Added 2025-06-04 07:56:41 +0000 UTCThey landed hard.
The moment solid ground formed beneath his boots, Harry let go of Daphne. Her fingers slipped from his arm as he took a single step forward — then another — before his knees buckled.
His stomach clenched like it had been hexed.
He dropped, one hand bracing against the warped floorboards, and vomited.
The sound was wet and ugly in the stillness. Acid burned up his throat, but it wasn’t the sickness that made it rise. But the devastation inside the Ministry courtroom refused to leave his sight, as if somebody had cast a permanent sticking charm and pasted it in the forefront of his thoughts.
He had just wanted to get away. Needed a moment without their stares. Their accusing looks, telling him that he was the monster they believed him to be. Because the truth was…
He was afraid too.
Not of them, but himself.
“You okay?” Daphne asked.
He was not.
He spat again, wiped the corner of his mouth with his sleeve.
Behind him, Daphne hadn’t moved. Not a word. Just quiet breathing and the soft scuff of her boot shifting slightly on cracked wood.
Harry exhaled slowly, knuckles tight against the floor.
Daphne looked at the studio apartment around her. The entire place reeked of burnt wood and a sour tang of what could only be obscurial energy. Hairline cracks spidered across the ceiling, and the eastern wall had partially collapsed, exposing fractured brick and jagged plaster. Sunlight speared in through the hole, sharp and indifferent.

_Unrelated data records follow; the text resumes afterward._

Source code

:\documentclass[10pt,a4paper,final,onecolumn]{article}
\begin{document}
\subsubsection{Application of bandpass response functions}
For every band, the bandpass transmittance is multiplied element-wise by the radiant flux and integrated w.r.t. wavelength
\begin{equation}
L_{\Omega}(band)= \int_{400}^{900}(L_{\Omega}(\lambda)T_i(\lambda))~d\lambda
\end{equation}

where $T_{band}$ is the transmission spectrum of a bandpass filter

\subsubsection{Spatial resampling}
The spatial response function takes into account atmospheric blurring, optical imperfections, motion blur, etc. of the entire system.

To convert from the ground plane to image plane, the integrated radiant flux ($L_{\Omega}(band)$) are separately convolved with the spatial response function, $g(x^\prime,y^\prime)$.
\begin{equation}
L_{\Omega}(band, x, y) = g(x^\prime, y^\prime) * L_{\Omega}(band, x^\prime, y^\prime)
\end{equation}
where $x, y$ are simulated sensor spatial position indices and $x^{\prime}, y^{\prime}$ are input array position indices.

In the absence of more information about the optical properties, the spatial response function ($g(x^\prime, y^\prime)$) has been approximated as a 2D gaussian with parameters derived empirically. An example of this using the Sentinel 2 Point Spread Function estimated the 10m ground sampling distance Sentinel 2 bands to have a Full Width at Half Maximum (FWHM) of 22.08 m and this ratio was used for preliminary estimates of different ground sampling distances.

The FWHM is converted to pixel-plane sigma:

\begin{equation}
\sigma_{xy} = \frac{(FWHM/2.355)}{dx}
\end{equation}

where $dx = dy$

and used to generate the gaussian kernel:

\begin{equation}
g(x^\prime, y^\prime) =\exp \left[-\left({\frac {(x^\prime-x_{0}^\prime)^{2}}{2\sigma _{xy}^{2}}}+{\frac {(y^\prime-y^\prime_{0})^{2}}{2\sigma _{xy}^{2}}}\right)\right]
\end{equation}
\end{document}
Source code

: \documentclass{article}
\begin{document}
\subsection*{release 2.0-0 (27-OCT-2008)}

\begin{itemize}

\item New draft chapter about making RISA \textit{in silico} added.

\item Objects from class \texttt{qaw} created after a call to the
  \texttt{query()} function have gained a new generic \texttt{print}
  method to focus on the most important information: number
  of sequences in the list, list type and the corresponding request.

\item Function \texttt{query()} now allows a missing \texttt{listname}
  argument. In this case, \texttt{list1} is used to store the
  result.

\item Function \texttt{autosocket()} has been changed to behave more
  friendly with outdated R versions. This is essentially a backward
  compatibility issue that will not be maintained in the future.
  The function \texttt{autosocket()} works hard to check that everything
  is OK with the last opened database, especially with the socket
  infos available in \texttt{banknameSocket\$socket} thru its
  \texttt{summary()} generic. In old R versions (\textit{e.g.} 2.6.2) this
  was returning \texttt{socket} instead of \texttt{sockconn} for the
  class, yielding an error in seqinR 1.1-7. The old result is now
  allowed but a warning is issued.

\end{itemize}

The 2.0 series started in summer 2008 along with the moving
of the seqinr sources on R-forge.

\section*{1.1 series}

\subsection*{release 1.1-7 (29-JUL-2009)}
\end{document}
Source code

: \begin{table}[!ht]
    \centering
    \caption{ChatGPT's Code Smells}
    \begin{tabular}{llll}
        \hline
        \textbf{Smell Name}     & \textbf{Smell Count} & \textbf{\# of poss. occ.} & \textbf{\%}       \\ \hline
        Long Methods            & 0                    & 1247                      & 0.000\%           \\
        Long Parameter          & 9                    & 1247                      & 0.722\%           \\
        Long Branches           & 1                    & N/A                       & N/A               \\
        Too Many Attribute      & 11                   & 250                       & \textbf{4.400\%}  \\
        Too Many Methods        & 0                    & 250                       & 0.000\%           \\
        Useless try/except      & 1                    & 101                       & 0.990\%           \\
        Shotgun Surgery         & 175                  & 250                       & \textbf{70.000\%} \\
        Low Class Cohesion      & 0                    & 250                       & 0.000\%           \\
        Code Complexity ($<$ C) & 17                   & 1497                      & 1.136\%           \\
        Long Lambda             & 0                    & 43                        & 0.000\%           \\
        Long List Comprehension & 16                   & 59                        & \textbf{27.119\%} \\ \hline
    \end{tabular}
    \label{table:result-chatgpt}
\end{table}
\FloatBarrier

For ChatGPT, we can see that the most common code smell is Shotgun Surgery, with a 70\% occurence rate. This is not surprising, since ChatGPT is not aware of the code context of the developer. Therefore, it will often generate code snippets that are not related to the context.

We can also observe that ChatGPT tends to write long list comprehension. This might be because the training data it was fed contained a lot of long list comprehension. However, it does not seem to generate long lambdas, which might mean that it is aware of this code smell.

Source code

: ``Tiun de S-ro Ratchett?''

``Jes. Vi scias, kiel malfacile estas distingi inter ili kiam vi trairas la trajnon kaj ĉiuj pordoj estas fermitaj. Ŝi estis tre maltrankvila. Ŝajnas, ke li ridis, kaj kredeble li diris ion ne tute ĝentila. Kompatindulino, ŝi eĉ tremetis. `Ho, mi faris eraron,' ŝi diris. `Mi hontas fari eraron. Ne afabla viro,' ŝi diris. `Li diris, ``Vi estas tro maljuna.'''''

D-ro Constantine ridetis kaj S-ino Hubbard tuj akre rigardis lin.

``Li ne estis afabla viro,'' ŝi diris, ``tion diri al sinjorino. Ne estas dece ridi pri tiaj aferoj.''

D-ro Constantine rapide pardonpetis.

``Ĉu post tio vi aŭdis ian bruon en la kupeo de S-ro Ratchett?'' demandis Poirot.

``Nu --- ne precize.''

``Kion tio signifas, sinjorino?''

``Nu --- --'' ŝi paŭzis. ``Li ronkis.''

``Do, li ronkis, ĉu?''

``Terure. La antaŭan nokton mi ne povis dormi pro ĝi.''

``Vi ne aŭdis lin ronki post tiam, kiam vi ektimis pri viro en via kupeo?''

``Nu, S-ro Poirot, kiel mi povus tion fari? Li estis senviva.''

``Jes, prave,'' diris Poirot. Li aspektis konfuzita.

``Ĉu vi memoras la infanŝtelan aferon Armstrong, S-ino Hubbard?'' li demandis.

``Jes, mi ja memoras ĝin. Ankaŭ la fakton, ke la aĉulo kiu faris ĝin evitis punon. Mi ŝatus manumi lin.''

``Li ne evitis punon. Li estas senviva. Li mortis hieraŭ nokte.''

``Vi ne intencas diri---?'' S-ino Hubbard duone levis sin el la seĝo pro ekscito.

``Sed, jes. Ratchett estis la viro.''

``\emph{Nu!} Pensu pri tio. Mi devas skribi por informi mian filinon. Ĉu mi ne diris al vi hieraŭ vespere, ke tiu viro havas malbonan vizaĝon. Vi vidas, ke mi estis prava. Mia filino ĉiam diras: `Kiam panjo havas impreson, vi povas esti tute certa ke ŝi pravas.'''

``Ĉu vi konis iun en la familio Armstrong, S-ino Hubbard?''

Beneath their feet, the floor groaned. The floorboards were warped, blackened at the edges. A fine layer of soot clung to everything. Near the hearth, what remained of a chair slouched sideways, half its frame splintered and the cushion gutted like prey.
A shattered bookshelf had vomited its contents across the room. Pages curled like autumn leaves, most of them scorched or reduced to ash. The wall by the kitchenette was stained with the raw magical residue of something explosive and furious, long since cooled but not forgotten.

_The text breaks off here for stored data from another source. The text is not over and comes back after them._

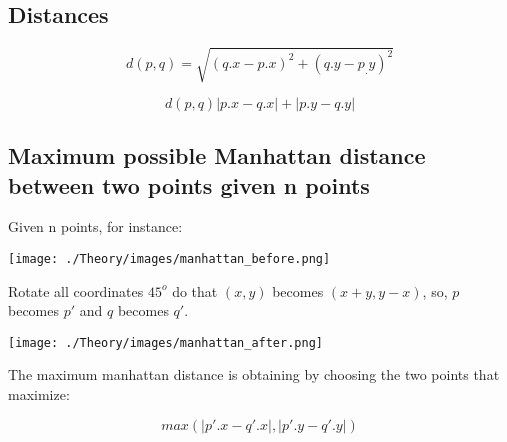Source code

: \subsection{Distances}

$$ d(p,q) = {\sqrt {(q.x-p.x)^{2}+(q.y-p_.y)^{2}}} $$

$$ d(p,q) |p.x - q.x| + |p.y - q.y| $$

\subsection{Maximum possible Manhattan distance between two points given n points}

Given n points, for instance:
\begin{center}
  \texttt{[image: ./Theory/images/manhattan\_before.png]}
\end{center}

Rotate all coordinates $45^{o}$ do that $(x, y)$ becomes $(x+y, y-x)$, so, $p$ becomes $p'$ and $q$ becomes $q'$.
\begin{center}
  \texttt{[image: ./Theory/images/manhattan\_after.png]}
\end{center}

The maximum manhattan distance is obtaining by choosing the two points that maximize:

$$ max(|p'.x - q'.x|, |p'.y - q'.y|) $$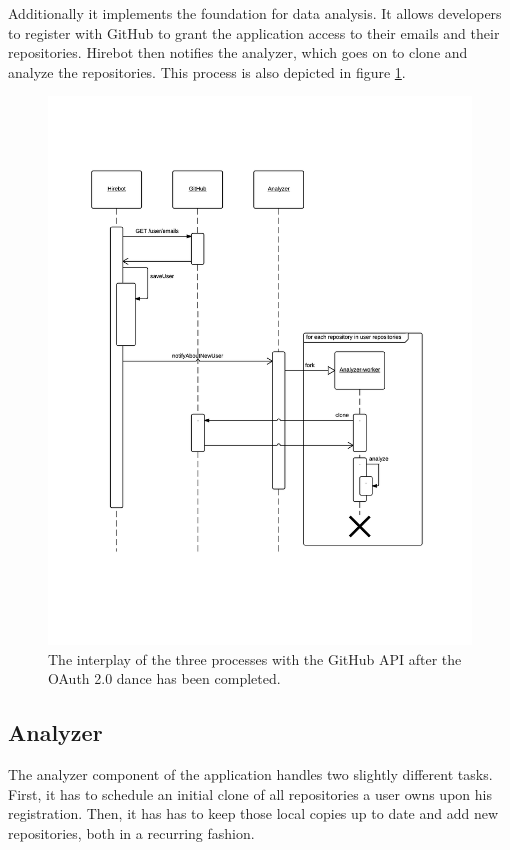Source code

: Additionally it implements the foundation for data analysis. It allows developers to register with GitHub to grant the application access to their emails and their repositories. Hirebot then notifies the analyzer, which goes on to clone and analyze the repositories. This process is also depicted in figure \ref{fig:regprocess}.

\begin{figure}[ht]
  \centering
  \includegraphics[width=35em]{gfx/registersequence.png}
  \caption{The interplay of the three processes with the GitHub API after the OAuth 2.0 dance has been completed.}
  \label{fig:regprocess}
\end{figure}

\subsection{Analyzer}
The analyzer component of the application handles two slightly different
tasks. First, it has to schedule an initial clone of all repositories
a user owns upon his registration. Then, it has has to keep those local
copies up to date and add new repositories, both in a recurring fashion.


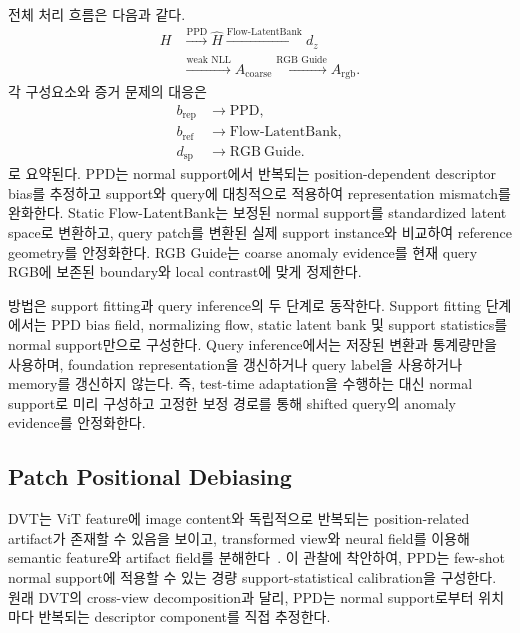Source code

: 전체 처리 흐름은 다음과 같다.
\begin{equation}
  \begin{aligned}
    H
      &\xrightarrow{\text{PPD}} \widehat H
       \xrightarrow{\text{Flow-LatentBank}} d_z \\
      &\xrightarrow{\text{weak NLL}} A_{\mathrm{coarse}}
       \xrightarrow{\text{RGB Guide}} A_{\mathrm{rgb}}.
  \end{aligned}
  \label{eq:pipeline}
\end{equation}
각 구성요소와 증거 문제의 대응은
\begin{equation}
  \begin{aligned}
    b_{\mathrm{rep}} &\longrightarrow \mathrm{PPD},\\
    b_{\mathrm{ref}} &\longrightarrow \mathrm{Flow\text{-}LatentBank},\\
    d_{\mathrm{sp}}  &\longrightarrow \mathrm{RGB\ Guide}.
  \end{aligned}
  \label{eq:problem_component_mapping}
\end{equation}
로 요약된다. PPD는 normal support에서 반복되는 position-dependent descriptor
bias를 추정하고 support와 query에 대칭적으로 적용하여 representation mismatch를
완화한다. Static Flow-LatentBank는 보정된 normal support를 standardized latent
space로 변환하고, query patch를 변환된 실제 support instance와 비교하여 reference
geometry를 안정화한다. RGB Guide는 coarse anomaly evidence를 현재 query RGB에
보존된 boundary와 local contrast에 맞게 정제한다.

방법은 support fitting과 query inference의 두 단계로 동작한다. Support fitting
단계에서는 PPD bias field, normalizing flow, static latent bank 및 support statistics를
normal support만으로 구성한다. Query inference에서는 저장된 변환과 통계량만을
사용하며, foundation representation을 갱신하거나 query label을 사용하거나 memory를
갱신하지 않는다. 즉, test-time adaptation을 수행하는 대신 normal support로 미리
구성하고 고정한 보정 경로를 통해 shifted query의 anomaly evidence를 안정화한다.

\subsection{Patch Positional Debiasing}
\label{sec:ppd}

DVT는 ViT feature에 image content와 독립적으로 반복되는 position-related
artifact가 존재할 수 있음을 보이고, transformed view와 neural field를 이용해
semantic feature와 artifact field를 분해한다~\cite{yang2024dvt}. 이 관찰에
착안하여, PPD는 few-shot normal support에 적용할 수 있는 경량
support-statistical calibration을 구성한다. 원래 DVT의 cross-view decomposition과
달리, PPD는 normal support로부터 위치마다 반복되는 descriptor component를 직접
추정한다.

Daphne stepped over the cracked edge of what used to be a rug. His boots crunched glass — potion vials, judging by the sharp scent of something alchemical still clinging to the floor. She looked through the now shattered window and saw a familiar, bright white edifice looming opposite her.
“We’re… in Diagon Alley?”
“Dad and Sirius jointly owned this flat. A flat that Dad owned. Sirius handed it over to me after he adopted me into the family….” he trailed off. “Just another example to prove that I end up destroying whatever I touch.”

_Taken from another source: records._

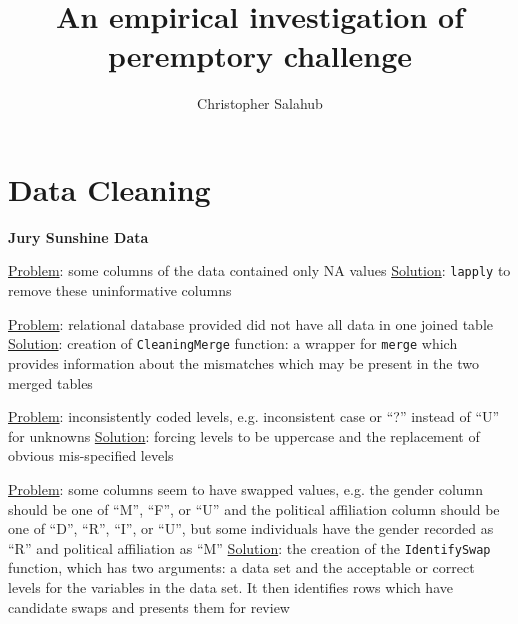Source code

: \documentclass{article}
\title{An empirical investigation of peremptory challenge}
\author{Christopher Salahub}
\begin{document}

\maketitle

\section{Data Cleaning}

\textbf{Jury Sunshine Data}

\underline{Problem}: some columns of the data contained only NA values
\underline{Solution}: \texttt{lapply} to remove these uninformative columns

\underline{Problem}: relational database provided did not have all data in one joined table
\underline{Solution}: creation of \texttt{CleaningMerge} function: a wrapper for \texttt{merge} which provides information about the
mismatches which may be present in the two merged tables

\underline{Problem}: inconsistently coded levels, e.g. inconsistent case or ``?'' instead of ``U'' for unknowns
\underline{Solution}: forcing levels to be uppercase and the replacement of obvious mis-specified levels

\underline{Problem}: some columns seem to have swapped values, e.g. the gender column should be one of ``M'', ``F'', or ``U'' and the
political affiliation column should be one of ``D'', ``R'', ``I'', or ``U'', but some individuals have the gender recorded as
``R'' and political affiliation as ``M''
\underline{Solution}: the creation of the \texttt{IdentifySwap} function, which has two arguments: a data set and the acceptable or correct
levels for the variables in the data set. It then identifies rows which have candidate swaps and presents them for review
\end{document}
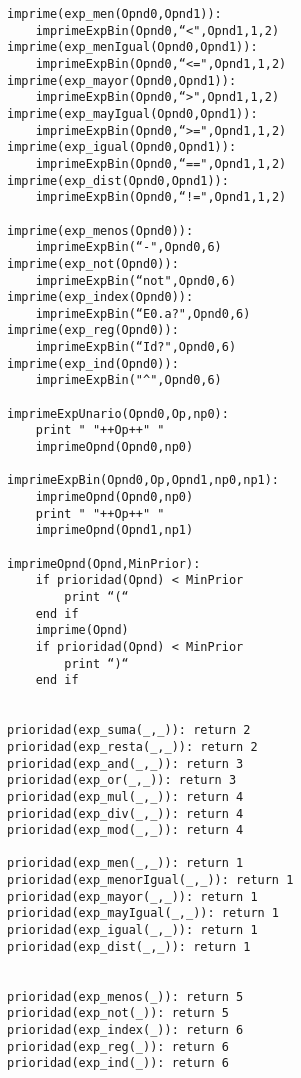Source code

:\begin{lstlisting}
imprime(exp_men(Opnd0,Opnd1)):
    imprimeExpBin(Opnd0,“<",Opnd1,1,2)
imprime(exp_menIgual(Opnd0,Opnd1)):
    imprimeExpBin(Opnd0,“<=",Opnd1,1,2)
imprime(exp_mayor(Opnd0,Opnd1)):
    imprimeExpBin(Opnd0,“>",Opnd1,1,2)
imprime(exp_mayIgual(Opnd0,Opnd1)):
    imprimeExpBin(Opnd0,“>=",Opnd1,1,2)
imprime(exp_igual(Opnd0,Opnd1)):
    imprimeExpBin(Opnd0,“==",Opnd1,1,2)
imprime(exp_dist(Opnd0,Opnd1)):
    imprimeExpBin(Opnd0,“!=",Opnd1,1,2)

imprime(exp_menos(Opnd0)):
    imprimeExpBin(“-",Opnd0,6)
imprime(exp_not(Opnd0)):
    imprimeExpBin(“not",Opnd0,6)
imprime(exp_index(Opnd0)):
    imprimeExpBin(“E0.a?",Opnd0,6)
imprime(exp_reg(Opnd0)):
    imprimeExpBin(“Id?",Opnd0,6)
imprime(exp_ind(Opnd0)):
    imprimeExpBin("^",Opnd0,6)

imprimeExpUnario(Opnd0,Op,np0):
    print " "++Op++" "
    imprimeOpnd(Opnd0,np0)
       
imprimeExpBin(Opnd0,Op,Opnd1,np0,np1):
    imprimeOpnd(Opnd0,np0)
    print " "++Op++" "
    imprimeOpnd(Opnd1,np1)
    
imprimeOpnd(Opnd,MinPrior):
    if prioridad(Opnd) < MinPrior
        print “(“
    end if
    imprime(Opnd)
    if prioridad(Opnd) < MinPrior
        print “)“
    end if    


prioridad(exp_suma(_,_)): return 2
prioridad(exp_resta(_,_)): return 2
prioridad(exp_and(_,_)): return 3
prioridad(exp_or(_,_)): return 3
prioridad(exp_mul(_,_)): return 4
prioridad(exp_div(_,_)): return 4
prioridad(exp_mod(_,_)): return 4

prioridad(exp_men(_,_)): return 1
prioridad(exp_menorIgual(_,_)): return 1
prioridad(exp_mayor(_,_)): return 1
prioridad(exp_mayIgual(_,_)): return 1
prioridad(exp_igual(_,_)): return 1
prioridad(exp_dist(_,_)): return 1


prioridad(exp_menos(_)): return 5
prioridad(exp_not(_)): return 5
prioridad(exp_index(_)): return 6
prioridad(exp_reg(_)): return 6
prioridad(exp_ind(_)): return 6




\end{lstlisting}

Daphne scowled. “What happened — oh, don’t tell me —”
“I set up an office here for Percy Weasley to work from,” said Harry, slowly getting up. “Neville exploded right above this. Yes, just my luck.”
“What is going to happen to Longbottom?”
“Last I heard, Professor Scamander took him away with him to the continent. My guess is someplace where the British Ministry cannot extradite him easily. Yet another family that got ruined because of me. Daphne, I — I’ll just apparate you to —”
“Cinnamon Grove, and then return to Azkaban to hide for the rest of your life, blaming yourself for whatever happened. Tell yourself you’re just a gatekeeper. That if you stay out of the way, if you stay contained, the world will somehow balance itself.”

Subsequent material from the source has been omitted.